_WORK REQUEST_
Gather all lines from the material that contain the word "their".

_STORED DATA_
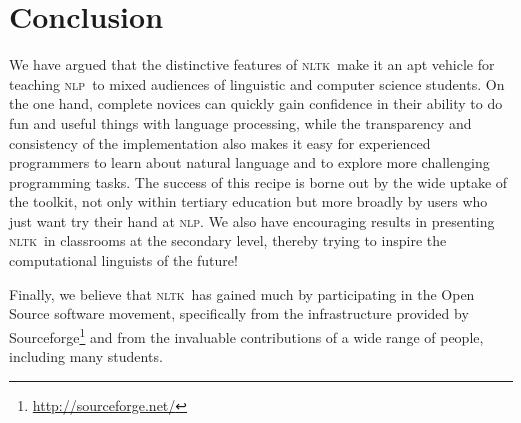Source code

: \documentclass[11pt]{article}
\newcommand{\NLP}{\textsc{nlp}}
\newcommand{\NLTK}{\textsc{nltk}}
\begin{document}
\section{Conclusion}

We have argued that the distinctive features of \NLTK\ make it an apt
vehicle for teaching \NLP\ to mixed audiences of linguistic and
computer science students. On the one hand, complete novices can
quickly gain confidence in their ability to do fun and useful things
with language processing, while the transparency and consistency of
the implementation also makes it easy for experienced programmers to
learn about natural language and to explore more challenging
programming tasks. The success of this recipe is borne out by the wide
uptake of the toolkit, not only within tertiary education but more
broadly by users who just want try their hand at \NLP. We also have
encouraging results in presenting \NLTK\ in classrooms at the
secondary level, thereby trying to inspire the computational linguists of the
future!

Finally, we believe that \NLTK\ has gained much by participating 
in the Open Source software movement, specifically from
the infrastructure provided by
Sourceforge\footnote{\url{http://sourceforge.net/}} and from the
invaluable contributions of a wide range of people, including many
students.



\end{document}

_PROBLEM SOLUTION_
quickly gain confidence in their ability to do fun and useful things
broadly by users who just want try their hand at \NLP. We also have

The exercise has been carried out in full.